Re: Rotated Content

>  DG> 1. What are the reference line and direction ? Mention of bidi is
>  DG>    needed. What happens in case of vertical text ? I guess that the
>  DG>    non inheritance is here to partially solve the problem.
>
> I thought of it as the box being rotated, and the text keeping
> whatever properties it has inside the box. Bidirectional text might be
> a problem, but I don't see it getting much worse because that it is in
> CSS2 because of this ...
>
>  DG> 2. does it really apply to all elements ? If it applies to inline
>  DG>    elements, how will it affect the size of the containing box (CSS
>  DG>    has only rectangular and non rotated boxes for the moment) and
>  DG>    line height ?  How does it affect background and borders of
>  DG>    block-level elements ?  Relation with clip and overflow
>  DG>    properties ?
>
> As I said, the boxes are rotated, the content (including backgrounds
> etc) just follows. And only non-static boxes. Still, it will require a
> careful review of the entire text on the box model.
>
>  DG> 3. I don't think it should apply to a table sub-element TR TD or
>  DG> TH !
>
> Hmmm ... rotating a TR might not be very useful, but I think it should
> be legal.
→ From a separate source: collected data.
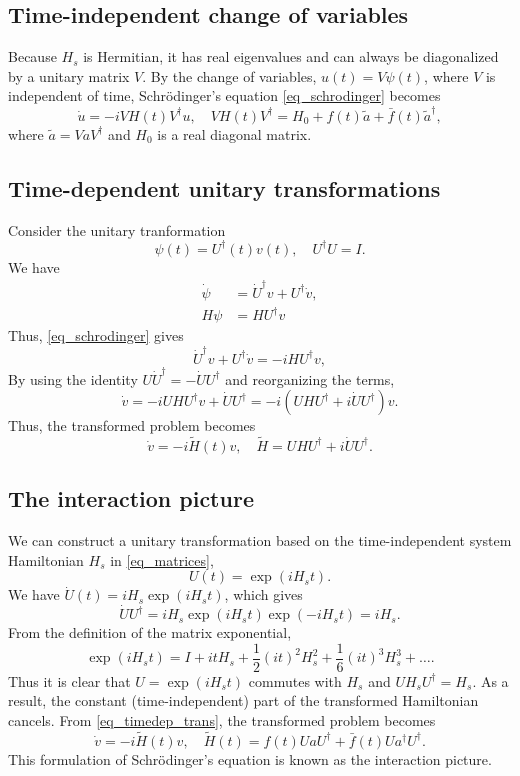 \documentclass[11pt]{article}
\begin{document}
\subsection{Time-independent change of variables}
Because $H_s$ is Hermitian, it has real eigenvalues and can always be diagonalized by a unitary
matrix $V$. By the change of variables, $u(t)=V \psi(t)$, where $V$ is independent of time, Schr\"odinger's equation
\eqref{eq_schrodinger} becomes
\[
\dot{u} = -i VH(t)V^\dag u,\quad VH(t)V^\dag = H_0 + f(t)\tilde{a} + \bar{f}(t)\tilde{a}^\dag,
\]
where $\tilde{a}=V a V^\dag$ and $H_0$ is a real diagonal matrix.

\subsection{Time-dependent unitary transformations}
Consider the unitary tranformation
\[
\psi(t) = U^{\dag}(t)v(t),\quad U^\dag U = I.
\]
We have
\begin{align*}
\dot{\psi} &= \dot{U}^\dag v + U^\dag \dot{v},\\
H\psi &= H U^\dag v
\end{align*}
Thus, \eqref{eq_schrodinger} gives
\[
\dot{U}^\dag v + U^\dag \dot{v} = -i H U^\dag v,
\]
By using the identity $U \dot{U}^\dag = - \dot{U} U^\dag$ and reorganizing the terms,
\[
\dot{v} = -i U H U^\dag v + \dot{U} U^\dag = -i\left( UHU^\dag + i \dot{U} U^\dag \right) v.
\]
Thus, the transformed problem becomes
\begin{equation}\label{eq_timedep_trans}
\dot{v} = -i \tilde{H}(t) v,\quad \tilde{H} = UHU^\dag + i \dot{U} U^\dag.
\end{equation}

\subsection{The interaction picture}

We can construct a unitary transformation based on the time-independent system Hamiltonian $H_s$ in
\eqref{eq_matrices},
\[
U(t) = \exp(i H_s t).
\]
We have $\dot{U}(t) = i H_s \exp(i H_s t)$, which gives
\[
\dot{U}U^\dag =  i H_s \exp(i H_s t) \exp(- i H_s t) = i H_s.
\]
From the definition of the matrix exponential,
\[
\exp(i H_s t) = I + it H_s + \frac{1}{2} (it)^2 H_s^2 + \frac{1}{6} (it)^3 H_s^3 + \ldots.
\]
Thus it is clear that $U=\exp(i H_s t)$ commutes with $H_s$ and $UH_sU^\dag = H_s$. As a result, the
constant (time-independent) part of the transformed Hamiltonian cancels. From
\eqref{eq_timedep_trans}, the transformed problem becomes
\begin{equation}\label{eq_interaction}
  \dot{v} = -i \tilde{H}(t) v,\quad  \tilde{H}(t) = f(t) UaU^\dag + \bar{f}(t) Ua^\dag U^\dag.
\end{equation}
This formulation of Schr\"odinger's equation is known as the interaction picture.
\end{document}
Rotating THs and TDs sounds more useful (but the same effect
> would be possible to get by including another element inside the
> TD/TH).  Is it possible (legal / implemented) to use non-static
> position on those elements now?
>
>  DG> 4. what is rotated ? the box or the inline data inside the box ?
>
> The box.
>
Okay, so to summarize you're talking about not rotating the fonts
themselves, but rotating "boxes" containing the font and text content?
Wouldn't it be simpler to just rotate the font?  This is what I've been
looking for to simply rotate in fixed intervals (by 45 or 90 degree angles).